Delehaye’s first film role came in Jean-Luc Godard’s section of the 1964 anthology film Ro.Go.Pa.G and it would set in motion a career that would turn out to be incredibly prolific and noteworthy.
Appearing in front of the camera for nearly every major French New Wave director (including several for Godard and Rivette early on) Delehaye proved himself a capable and memorable actor although typically he would find himself in mostly smaller supporting roles.
The Nude Vampire marked the first time Delehaye worked with Jean Rollin, and it serves as a reminder that Rollin’s early cinema does indeed take place just a handful of years after the most potent explosion of the New Wave, even if stylistically it is deliberately far removed from it.

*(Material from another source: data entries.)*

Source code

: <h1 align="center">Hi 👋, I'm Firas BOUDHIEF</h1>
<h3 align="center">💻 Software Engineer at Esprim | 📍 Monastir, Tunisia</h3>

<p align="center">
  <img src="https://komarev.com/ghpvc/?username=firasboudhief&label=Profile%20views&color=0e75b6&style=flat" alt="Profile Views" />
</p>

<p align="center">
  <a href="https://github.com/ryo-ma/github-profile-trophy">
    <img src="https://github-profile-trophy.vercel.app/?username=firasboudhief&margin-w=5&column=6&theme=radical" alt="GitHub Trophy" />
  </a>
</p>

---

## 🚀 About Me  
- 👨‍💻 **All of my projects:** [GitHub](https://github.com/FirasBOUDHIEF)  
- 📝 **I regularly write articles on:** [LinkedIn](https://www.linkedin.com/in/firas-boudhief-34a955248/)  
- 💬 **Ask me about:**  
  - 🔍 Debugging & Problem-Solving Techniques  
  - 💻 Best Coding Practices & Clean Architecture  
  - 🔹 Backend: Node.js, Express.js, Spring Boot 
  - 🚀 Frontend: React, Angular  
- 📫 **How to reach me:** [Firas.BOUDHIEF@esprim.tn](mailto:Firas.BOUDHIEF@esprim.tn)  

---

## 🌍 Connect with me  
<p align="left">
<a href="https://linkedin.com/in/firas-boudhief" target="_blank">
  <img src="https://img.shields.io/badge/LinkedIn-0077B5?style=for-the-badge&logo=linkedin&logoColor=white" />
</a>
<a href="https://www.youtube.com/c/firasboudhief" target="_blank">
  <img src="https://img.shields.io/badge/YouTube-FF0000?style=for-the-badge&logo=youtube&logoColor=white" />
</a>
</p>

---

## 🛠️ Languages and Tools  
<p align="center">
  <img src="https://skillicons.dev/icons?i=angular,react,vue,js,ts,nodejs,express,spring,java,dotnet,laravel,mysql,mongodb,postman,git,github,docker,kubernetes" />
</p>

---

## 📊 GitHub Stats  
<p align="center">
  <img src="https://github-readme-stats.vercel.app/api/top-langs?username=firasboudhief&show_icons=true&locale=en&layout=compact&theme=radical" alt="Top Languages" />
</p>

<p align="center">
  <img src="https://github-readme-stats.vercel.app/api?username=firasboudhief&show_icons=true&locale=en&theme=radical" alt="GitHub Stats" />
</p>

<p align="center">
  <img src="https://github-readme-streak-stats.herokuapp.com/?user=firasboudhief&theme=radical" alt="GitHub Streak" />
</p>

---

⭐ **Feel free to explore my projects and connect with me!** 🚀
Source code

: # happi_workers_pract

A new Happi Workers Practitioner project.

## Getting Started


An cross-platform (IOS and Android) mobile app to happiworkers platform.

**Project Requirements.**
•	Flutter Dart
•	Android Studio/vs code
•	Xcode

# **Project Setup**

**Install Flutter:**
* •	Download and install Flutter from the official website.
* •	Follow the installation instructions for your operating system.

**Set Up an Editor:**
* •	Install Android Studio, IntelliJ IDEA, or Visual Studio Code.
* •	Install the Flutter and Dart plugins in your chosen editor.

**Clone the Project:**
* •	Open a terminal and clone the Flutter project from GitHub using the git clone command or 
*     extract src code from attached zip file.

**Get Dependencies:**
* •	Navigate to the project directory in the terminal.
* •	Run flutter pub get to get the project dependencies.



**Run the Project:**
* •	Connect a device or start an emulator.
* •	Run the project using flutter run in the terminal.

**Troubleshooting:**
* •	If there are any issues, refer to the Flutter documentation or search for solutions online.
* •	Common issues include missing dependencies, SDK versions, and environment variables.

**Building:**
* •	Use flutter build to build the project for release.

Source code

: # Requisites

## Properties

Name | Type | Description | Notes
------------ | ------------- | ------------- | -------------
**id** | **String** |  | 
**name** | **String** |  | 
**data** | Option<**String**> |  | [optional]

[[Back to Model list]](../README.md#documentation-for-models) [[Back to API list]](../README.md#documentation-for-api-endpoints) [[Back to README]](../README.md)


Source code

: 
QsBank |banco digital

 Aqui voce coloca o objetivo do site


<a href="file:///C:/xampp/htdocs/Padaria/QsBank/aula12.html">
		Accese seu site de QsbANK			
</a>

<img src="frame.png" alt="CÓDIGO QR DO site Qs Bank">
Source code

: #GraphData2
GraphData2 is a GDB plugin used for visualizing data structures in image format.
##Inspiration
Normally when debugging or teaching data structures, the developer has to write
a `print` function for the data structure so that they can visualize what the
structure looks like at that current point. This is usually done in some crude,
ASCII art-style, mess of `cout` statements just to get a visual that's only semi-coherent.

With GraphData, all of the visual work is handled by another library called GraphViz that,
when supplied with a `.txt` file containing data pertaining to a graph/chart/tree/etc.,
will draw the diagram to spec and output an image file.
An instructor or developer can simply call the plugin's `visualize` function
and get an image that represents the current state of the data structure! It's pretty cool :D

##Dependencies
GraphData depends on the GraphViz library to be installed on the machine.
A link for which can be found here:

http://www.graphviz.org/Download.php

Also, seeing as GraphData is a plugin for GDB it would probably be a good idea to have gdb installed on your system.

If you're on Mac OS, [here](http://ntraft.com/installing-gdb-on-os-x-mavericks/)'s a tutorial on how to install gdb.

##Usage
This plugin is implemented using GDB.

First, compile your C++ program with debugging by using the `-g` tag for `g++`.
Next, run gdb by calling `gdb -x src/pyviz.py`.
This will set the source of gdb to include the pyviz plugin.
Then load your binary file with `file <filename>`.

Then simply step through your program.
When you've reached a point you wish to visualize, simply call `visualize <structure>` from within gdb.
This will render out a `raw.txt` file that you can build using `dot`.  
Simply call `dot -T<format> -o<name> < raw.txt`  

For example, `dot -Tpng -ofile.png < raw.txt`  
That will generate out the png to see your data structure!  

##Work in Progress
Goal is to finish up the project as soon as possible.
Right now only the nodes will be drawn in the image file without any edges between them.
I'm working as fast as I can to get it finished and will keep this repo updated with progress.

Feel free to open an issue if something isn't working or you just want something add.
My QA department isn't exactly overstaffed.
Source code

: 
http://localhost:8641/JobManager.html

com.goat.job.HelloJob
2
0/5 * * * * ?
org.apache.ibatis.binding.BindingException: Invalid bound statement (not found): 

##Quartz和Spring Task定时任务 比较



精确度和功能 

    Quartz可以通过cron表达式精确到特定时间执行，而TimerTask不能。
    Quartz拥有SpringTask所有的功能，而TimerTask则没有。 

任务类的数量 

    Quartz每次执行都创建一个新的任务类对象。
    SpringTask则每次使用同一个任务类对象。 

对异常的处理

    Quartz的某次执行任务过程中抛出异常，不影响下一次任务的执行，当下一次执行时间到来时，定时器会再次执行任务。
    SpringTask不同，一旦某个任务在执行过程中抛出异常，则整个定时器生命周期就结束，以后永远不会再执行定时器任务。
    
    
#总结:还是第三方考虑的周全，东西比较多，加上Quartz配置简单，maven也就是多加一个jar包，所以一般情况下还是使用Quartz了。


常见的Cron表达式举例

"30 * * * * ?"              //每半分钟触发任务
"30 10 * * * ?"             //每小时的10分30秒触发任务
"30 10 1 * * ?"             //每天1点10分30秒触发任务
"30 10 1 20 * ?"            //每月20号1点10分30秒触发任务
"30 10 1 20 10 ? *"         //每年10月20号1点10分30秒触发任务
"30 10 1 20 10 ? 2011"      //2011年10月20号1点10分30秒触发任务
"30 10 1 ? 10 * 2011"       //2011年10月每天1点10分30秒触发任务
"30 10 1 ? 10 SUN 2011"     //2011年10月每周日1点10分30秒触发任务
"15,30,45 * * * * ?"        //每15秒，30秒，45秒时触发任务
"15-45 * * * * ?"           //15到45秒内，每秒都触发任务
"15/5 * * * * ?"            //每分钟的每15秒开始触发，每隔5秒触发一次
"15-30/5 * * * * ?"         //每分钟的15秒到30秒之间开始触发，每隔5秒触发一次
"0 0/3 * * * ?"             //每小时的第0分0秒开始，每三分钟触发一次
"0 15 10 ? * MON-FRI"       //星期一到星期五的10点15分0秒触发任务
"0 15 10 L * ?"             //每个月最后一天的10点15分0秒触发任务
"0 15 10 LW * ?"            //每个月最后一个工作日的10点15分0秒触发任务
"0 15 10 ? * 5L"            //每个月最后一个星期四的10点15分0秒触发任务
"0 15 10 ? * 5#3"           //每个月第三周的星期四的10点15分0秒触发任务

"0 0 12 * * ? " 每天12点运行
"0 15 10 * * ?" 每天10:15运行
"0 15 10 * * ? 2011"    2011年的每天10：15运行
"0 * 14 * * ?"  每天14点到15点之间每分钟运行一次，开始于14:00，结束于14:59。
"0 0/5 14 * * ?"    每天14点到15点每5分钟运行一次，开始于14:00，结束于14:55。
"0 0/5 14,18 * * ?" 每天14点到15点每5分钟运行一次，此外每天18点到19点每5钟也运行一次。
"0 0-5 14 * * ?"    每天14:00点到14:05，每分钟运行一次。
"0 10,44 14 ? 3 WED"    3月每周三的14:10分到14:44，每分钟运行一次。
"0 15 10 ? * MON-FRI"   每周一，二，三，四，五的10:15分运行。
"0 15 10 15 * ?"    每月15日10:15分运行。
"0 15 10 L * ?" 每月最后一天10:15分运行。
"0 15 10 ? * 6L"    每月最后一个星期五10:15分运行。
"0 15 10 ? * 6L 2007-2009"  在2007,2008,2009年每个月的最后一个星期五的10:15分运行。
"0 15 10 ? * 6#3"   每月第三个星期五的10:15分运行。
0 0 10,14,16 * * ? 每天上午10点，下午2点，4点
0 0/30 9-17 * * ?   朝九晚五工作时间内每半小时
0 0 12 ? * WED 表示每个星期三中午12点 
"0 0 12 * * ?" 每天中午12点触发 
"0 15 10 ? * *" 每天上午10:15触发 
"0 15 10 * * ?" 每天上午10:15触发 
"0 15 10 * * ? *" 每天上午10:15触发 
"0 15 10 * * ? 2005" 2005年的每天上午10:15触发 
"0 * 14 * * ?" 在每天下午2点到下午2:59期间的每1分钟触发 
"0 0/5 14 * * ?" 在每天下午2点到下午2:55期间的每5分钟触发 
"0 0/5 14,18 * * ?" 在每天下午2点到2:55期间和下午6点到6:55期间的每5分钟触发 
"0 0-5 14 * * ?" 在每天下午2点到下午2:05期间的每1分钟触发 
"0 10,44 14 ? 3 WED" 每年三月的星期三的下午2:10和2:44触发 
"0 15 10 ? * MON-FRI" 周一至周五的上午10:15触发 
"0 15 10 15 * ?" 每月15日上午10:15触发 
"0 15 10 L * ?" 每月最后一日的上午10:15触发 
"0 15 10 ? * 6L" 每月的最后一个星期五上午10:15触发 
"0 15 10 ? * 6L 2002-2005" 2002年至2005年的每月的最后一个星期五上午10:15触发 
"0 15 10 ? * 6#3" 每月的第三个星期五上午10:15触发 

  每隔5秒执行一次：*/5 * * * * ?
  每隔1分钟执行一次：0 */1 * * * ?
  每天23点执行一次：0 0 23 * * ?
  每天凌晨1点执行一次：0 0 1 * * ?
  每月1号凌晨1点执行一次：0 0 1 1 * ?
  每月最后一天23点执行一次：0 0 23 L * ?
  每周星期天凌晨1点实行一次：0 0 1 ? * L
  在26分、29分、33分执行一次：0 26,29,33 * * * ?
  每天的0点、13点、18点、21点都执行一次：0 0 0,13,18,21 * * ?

Delehaye’s work for Rollin would prove most resonate and he would be cast in Jean’s next film as well, 1971’s Le Frisson des Vampires…that same year he would appear in both Borowczyk’s Blanche and Rivette’s Out 1 for good measure!
Delehaye, now nearing eighty years old, has never stopped working and, along with being a top-supporting player, he has also worked as a scriptwriter, helped out behind the camera and even received a special thanks from Godard himself in Histoire du Cinema. While not a major player in Jean Rollin’s filmography, a tribute to one of cinema’s great sidemen seemed in order.